◆ **Work to complete**
All of the entries below are to be copied without any alteration.

[Stored dataset items]
----

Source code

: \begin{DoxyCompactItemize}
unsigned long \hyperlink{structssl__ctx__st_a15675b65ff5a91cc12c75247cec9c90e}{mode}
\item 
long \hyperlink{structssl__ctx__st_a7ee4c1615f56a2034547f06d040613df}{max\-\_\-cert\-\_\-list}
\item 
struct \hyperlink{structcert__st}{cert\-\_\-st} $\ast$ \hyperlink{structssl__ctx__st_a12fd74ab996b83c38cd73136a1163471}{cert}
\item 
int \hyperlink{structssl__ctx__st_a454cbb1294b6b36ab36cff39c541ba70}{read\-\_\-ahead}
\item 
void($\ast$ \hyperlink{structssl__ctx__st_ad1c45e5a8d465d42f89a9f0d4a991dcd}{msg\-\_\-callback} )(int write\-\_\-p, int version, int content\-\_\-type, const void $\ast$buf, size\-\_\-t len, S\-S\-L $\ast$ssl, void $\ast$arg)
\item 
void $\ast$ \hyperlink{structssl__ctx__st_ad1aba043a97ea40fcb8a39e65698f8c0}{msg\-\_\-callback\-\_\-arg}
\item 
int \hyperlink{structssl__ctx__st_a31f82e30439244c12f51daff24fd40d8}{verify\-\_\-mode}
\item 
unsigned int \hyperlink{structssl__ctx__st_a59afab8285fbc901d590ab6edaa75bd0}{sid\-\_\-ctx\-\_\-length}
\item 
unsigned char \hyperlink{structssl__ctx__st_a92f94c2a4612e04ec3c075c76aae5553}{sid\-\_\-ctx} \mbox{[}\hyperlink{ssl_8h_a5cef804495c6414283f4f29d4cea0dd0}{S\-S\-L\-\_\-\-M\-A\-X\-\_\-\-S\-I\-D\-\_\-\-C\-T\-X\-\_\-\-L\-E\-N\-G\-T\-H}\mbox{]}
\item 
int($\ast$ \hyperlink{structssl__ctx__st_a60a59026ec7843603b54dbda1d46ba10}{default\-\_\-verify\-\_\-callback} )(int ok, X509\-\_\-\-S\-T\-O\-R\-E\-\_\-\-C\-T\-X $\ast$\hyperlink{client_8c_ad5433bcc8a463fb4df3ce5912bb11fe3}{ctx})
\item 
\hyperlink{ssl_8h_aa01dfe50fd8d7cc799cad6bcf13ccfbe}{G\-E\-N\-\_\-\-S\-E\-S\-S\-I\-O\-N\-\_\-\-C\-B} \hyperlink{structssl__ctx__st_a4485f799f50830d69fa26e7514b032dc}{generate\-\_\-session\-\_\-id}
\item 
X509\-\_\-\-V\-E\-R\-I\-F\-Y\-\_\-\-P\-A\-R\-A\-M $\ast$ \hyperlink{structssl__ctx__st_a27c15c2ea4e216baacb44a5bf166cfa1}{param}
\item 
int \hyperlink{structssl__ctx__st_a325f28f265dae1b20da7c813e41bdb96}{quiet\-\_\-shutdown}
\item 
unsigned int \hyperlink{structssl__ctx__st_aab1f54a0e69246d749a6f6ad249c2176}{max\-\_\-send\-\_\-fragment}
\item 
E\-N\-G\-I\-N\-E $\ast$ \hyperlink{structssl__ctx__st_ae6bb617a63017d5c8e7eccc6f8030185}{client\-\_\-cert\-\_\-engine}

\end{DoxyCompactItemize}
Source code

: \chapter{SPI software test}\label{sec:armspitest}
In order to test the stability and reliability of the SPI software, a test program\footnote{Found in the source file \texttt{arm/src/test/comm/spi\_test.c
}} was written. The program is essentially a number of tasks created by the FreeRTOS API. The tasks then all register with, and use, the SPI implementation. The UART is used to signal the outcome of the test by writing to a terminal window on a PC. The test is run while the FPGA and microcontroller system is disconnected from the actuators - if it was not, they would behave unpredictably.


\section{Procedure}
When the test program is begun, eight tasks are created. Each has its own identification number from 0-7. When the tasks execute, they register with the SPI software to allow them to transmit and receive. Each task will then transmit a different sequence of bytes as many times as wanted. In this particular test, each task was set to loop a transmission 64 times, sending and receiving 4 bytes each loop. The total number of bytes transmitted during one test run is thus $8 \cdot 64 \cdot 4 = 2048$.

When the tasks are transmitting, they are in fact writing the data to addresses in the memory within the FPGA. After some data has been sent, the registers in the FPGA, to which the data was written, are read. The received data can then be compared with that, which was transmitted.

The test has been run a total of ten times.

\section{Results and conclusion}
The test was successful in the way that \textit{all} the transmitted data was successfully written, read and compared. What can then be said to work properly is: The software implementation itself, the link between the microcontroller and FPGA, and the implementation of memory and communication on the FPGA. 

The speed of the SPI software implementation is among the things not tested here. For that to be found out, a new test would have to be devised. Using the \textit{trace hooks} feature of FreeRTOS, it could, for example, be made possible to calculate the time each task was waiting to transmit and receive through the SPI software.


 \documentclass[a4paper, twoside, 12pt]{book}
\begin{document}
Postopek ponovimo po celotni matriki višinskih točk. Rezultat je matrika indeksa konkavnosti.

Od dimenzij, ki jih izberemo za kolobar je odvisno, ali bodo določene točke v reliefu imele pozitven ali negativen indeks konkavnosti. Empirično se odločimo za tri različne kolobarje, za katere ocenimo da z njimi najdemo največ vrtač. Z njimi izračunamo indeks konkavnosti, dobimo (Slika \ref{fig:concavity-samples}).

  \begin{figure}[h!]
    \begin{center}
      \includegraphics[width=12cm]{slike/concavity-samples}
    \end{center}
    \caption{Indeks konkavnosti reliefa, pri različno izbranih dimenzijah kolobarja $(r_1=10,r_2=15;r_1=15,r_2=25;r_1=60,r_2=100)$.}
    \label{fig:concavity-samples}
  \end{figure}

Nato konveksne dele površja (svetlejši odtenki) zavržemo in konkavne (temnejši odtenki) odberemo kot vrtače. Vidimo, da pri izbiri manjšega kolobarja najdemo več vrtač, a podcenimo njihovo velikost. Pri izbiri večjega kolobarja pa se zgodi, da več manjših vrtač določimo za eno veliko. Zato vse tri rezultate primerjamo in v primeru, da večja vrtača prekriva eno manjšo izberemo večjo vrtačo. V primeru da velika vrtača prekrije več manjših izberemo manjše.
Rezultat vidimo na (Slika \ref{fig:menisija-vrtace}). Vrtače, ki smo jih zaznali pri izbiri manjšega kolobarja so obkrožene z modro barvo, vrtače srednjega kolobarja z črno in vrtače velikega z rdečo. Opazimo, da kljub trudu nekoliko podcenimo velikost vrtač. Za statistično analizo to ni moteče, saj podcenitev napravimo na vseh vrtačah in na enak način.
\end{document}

----

◆ **Exercise result**
Source code

: \begin{DoxyCompactItemize}
unsigned long \hyperlink{structssl__ctx__st_a15675b65ff5a91cc12c75247cec9c90e}{mode}
\item 
long \hyperlink{structssl__ctx__st_a7ee4c1615f56a2034547f06d040613df}{max\-\_\-cert\-\_\-list}
\item 
struct \hyperlink{structcert__st}{cert\-\_\-st} $\ast$ \hyperlink{structssl__ctx__st_a12fd74ab996b83c38cd73136a1163471}{cert}
\item 
int \hyperlink{structssl__ctx__st_a454cbb1294b6b36ab36cff39c541ba70}{read\-\_\-ahead}
\item 
void($\ast$ \hyperlink{structssl__ctx__st_ad1c45e5a8d465d42f89a9f0d4a991dcd}{msg\-\_\-callback} )(int write\-\_\-p, int version, int content\-\_\-type, const void $\ast$buf, size\-\_\-t len, S\-S\-L $\ast$ssl, void $\ast$arg)
\item 
void $\ast$ \hyperlink{structssl__ctx__st_ad1aba043a97ea40fcb8a39e65698f8c0}{msg\-\_\-callback\-\_\-arg}
\item 
int \hyperlink{structssl__ctx__st_a31f82e30439244c12f51daff24fd40d8}{verify\-\_\-mode}
\item 
unsigned int \hyperlink{structssl__ctx__st_a59afab8285fbc901d590ab6edaa75bd0}{sid\-\_\-ctx\-\_\-length}
\item 
unsigned char \hyperlink{structssl__ctx__st_a92f94c2a4612e04ec3c075c76aae5553}{sid\-\_\-ctx} \mbox{[}\hyperlink{ssl_8h_a5cef804495c6414283f4f29d4cea0dd0}{S\-S\-L\-\_\-\-M\-A\-X\-\_\-\-S\-I\-D\-\_\-\-C\-T\-X\-\_\-\-L\-E\-N\-G\-T\-H}\mbox{]}
\item 
int($\ast$ \hyperlink{structssl__ctx__st_a60a59026ec7843603b54dbda1d46ba10}{default\-\_\-verify\-\_\-callback} )(int ok, X509\-\_\-\-S\-T\-O\-R\-E\-\_\-\-C\-T\-X $\ast$\hyperlink{client_8c_ad5433bcc8a463fb4df3ce5912bb11fe3}{ctx})
\item 
\hyperlink{ssl_8h_aa01dfe50fd8d7cc799cad6bcf13ccfbe}{G\-E\-N\-\_\-\-S\-E\-S\-S\-I\-O\-N\-\_\-\-C\-B} \hyperlink{structssl__ctx__st_a4485f799f50830d69fa26e7514b032dc}{generate\-\_\-session\-\_\-id}
\item 
X509\-\_\-\-V\-E\-R\-I\-F\-Y\-\_\-\-P\-A\-R\-A\-M $\ast$ \hyperlink{structssl__ctx__st_a27c15c2ea4e216baacb44a5bf166cfa1}{param}
\item 
int \hyperlink{structssl__ctx__st_a325f28f265dae1b20da7c813e41bdb96}{quiet\-\_\-shutdown}
\item 
unsigned int \hyperlink{structssl__ctx__st_aab1f54a0e69246d749a6f6ad249c2176}{max\-\_\-send\-\_\-fragment}
\item 
E\-N\-G\-I\-N\-E $\ast$ \hyperlink{structssl__ctx__st_ae6bb617a63017d5c8e7eccc6f8030185}{client\-\_\-cert\-\_\-engine}

\end{DoxyCompactItemize}
Source code

: \chapter{SPI software test}\label{sec:armspitest}
In order to test the stability and reliability of the SPI software, a test program\footnote{Found in the source file \texttt{arm/src/test/comm/spi\_test.c
}} was written. The program is essentially a number of tasks created by the FreeRTOS API. The tasks then all register with, and use, the SPI implementation. The UART is used to signal the outcome of the test by writing to a terminal window on a PC. The test is run while the FPGA and microcontroller system is disconnected from the actuators - if it was not, they would behave unpredictably.


\section{Procedure}
When the test program is begun, eight tasks are created. Each has its own identification number from 0-7. When the tasks execute, they register with the SPI software to allow them to transmit and receive. Each task will then transmit a different sequence of bytes as many times as wanted. In this particular test, each task was set to loop a transmission 64 times, sending and receiving 4 bytes each loop. The total number of bytes transmitted during one test run is thus $8 \cdot 64 \cdot 4 = 2048$.

When the tasks are transmitting, they are in fact writing the data to addresses in the memory within the FPGA. After some data has been sent, the registers in the FPGA, to which the data was written, are read. The received data can then be compared with that, which was transmitted.

The test has been run a total of ten times.

\section{Results and conclusion}
The test was successful in the way that \textit{all} the transmitted data was successfully written, read and compared. What can then be said to work properly is: The software implementation itself, the link between the microcontroller and FPGA, and the implementation of memory and communication on the FPGA. 

The speed of the SPI software implementation is among the things not tested here. For that to be found out, a new test would have to be devised. Using the \textit{trace hooks} feature of FreeRTOS, it could, for example, be made possible to calculate the time each task was waiting to transmit and receive through the SPI software.


 \documentclass[a4paper, twoside, 12pt]{book}
\begin{document}
Postopek ponovimo po celotni matriki višinskih točk. Rezultat je matrika indeksa konkavnosti.

Od dimenzij, ki jih izberemo za kolobar je odvisno, ali bodo določene točke v reliefu imele pozitven ali negativen indeks konkavnosti. Empirično se odločimo za tri različne kolobarje, za katere ocenimo da z njimi najdemo največ vrtač. Z njimi izračunamo indeks konkavnosti, dobimo (Slika \ref{fig:concavity-samples}).

  \begin{figure}[h!]
    \begin{center}
      \includegraphics[width=12cm]{slike/concavity-samples}
    \end{center}
    \caption{Indeks konkavnosti reliefa, pri različno izbranih dimenzijah kolobarja $(r_1=10,r_2=15;r_1=15,r_2=25;r_1=60,r_2=100)$.}
    \label{fig:concavity-samples}
  \end{figure}

Nato konveksne dele površja (svetlejši odtenki) zavržemo in konkavne (temnejši odtenki) odberemo kot vrtače. Vidimo, da pri izbiri manjšega kolobarja najdemo več vrtač, a podcenimo njihovo velikost. Pri izbiri večjega kolobarja pa se zgodi, da več manjših vrtač določimo za eno veliko. Zato vse tri rezultate primerjamo in v primeru, da večja vrtača prekriva eno manjšo izberemo večjo vrtačo. V primeru da velika vrtača prekrije več manjših izberemo manjše.
Rezultat vidimo na (Slika \ref{fig:menisija-vrtace}). Vrtače, ki smo jih zaznali pri izbiri manjšega kolobarja so obkrožene z modro barvo, vrtače srednjega kolobarja z črno in vrtače velikega z rdečo. Opazimo, da kljub trudu nekoliko podcenimo velikost vrtač. Za statistično analizo to ni moteče, saj podcenitev napravimo na vseh vrtačah in na enak način.
\end{document}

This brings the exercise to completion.